### TASK DETAILS
There is material below. Print exactly the lines starting at the line with "for regular users." and ending at the line with "of the argument.", ends included, and no others.

### EXTRACTED INFORMATION
--------------------------------

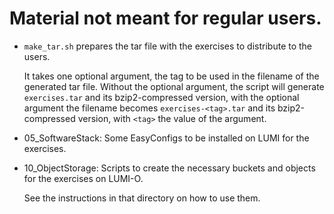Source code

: # Material not meant for regular users.

-   `make_tar.sh` prepares the tar file with the exercises to distribute to 
    the users.

    It takes one optional argument, the tag to be used in the filename of the generated tar
    file. Without the optional argument, the script will generate `exercises.tar` and its
    bzip2-compressed version, with the optional argument the filename becomes
    `exercises-<tag>.tar` and its bzip2-compressed version, with `<tag>` the value
    of the argument.

-   05_SoftwareStack: Some EasyConfigs to be installed on LUMI for the exercises.

-   10_ObjectStorage: Scripts to create the necessary buckets and objects for the
    exercises on LUMI-O.

    See the instructions in that directory on how to use them.
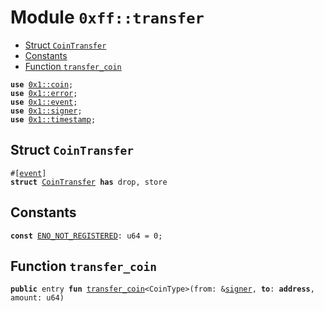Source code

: 
<a id="0xff_transfer"></a>

# Module `0xff::transfer`



-  [Struct `CoinTransfer`](#0xff_transfer_CoinTransfer)
-  [Constants](#@Constants_0)
-  [Function `transfer_coin`](#0xff_transfer_transfer_coin)


<pre><code><b>use</b> <a href="">0x1::coin</a>;
<b>use</b> <a href="">0x1::error</a>;
<b>use</b> <a href="">0x1::event</a>;
<b>use</b> <a href="">0x1::signer</a>;
<b>use</b> <a href="">0x1::timestamp</a>;
</code></pre>



<a id="0xff_transfer_CoinTransfer"></a>

## Struct `CoinTransfer`



<pre><code>#[<a href="">event</a>]
<b>struct</b> <a href="transfer.md#0xff_transfer_CoinTransfer">CoinTransfer</a> <b>has</b> drop, store
</code></pre>



<a id="@Constants_0"></a>

## Constants


<a id="0xff_transfer_ENO_NOT_REGISTERED"></a>



<pre><code><b>const</b> <a href="transfer.md#0xff_transfer_ENO_NOT_REGISTERED">ENO_NOT_REGISTERED</a>: u64 = 0;
</code></pre>



<a id="0xff_transfer_transfer_coin"></a>

## Function `transfer_coin`



<pre><code><b>public</b> entry <b>fun</b> <a href="transfer.md#0xff_transfer_transfer_coin">transfer_coin</a>&lt;CoinType&gt;(from: &<a href="">signer</a>, <b>to</b>: <b>address</b>, amount: u64)
</code></pre>
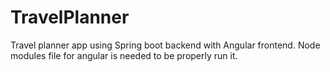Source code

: # TravelPlanner
 
Travel planner app using Spring boot backend with Angular frontend.
Node modules file for angular is needed to be properly run it.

--------------------------------

### YOUR RESPONSE
: # Material not meant for regular users.

-   `make_tar.sh` prepares the tar file with the exercises to distribute to 
    the users.

    It takes one optional argument, the tag to be used in the filename of the generated tar
    file. Without the optional argument, the script will generate `exercises.tar` and its
    bzip2-compressed version, with the optional argument the filename becomes
    `exercises-<tag>.tar` and its bzip2-compressed version, with `<tag>` the value
    of the argument.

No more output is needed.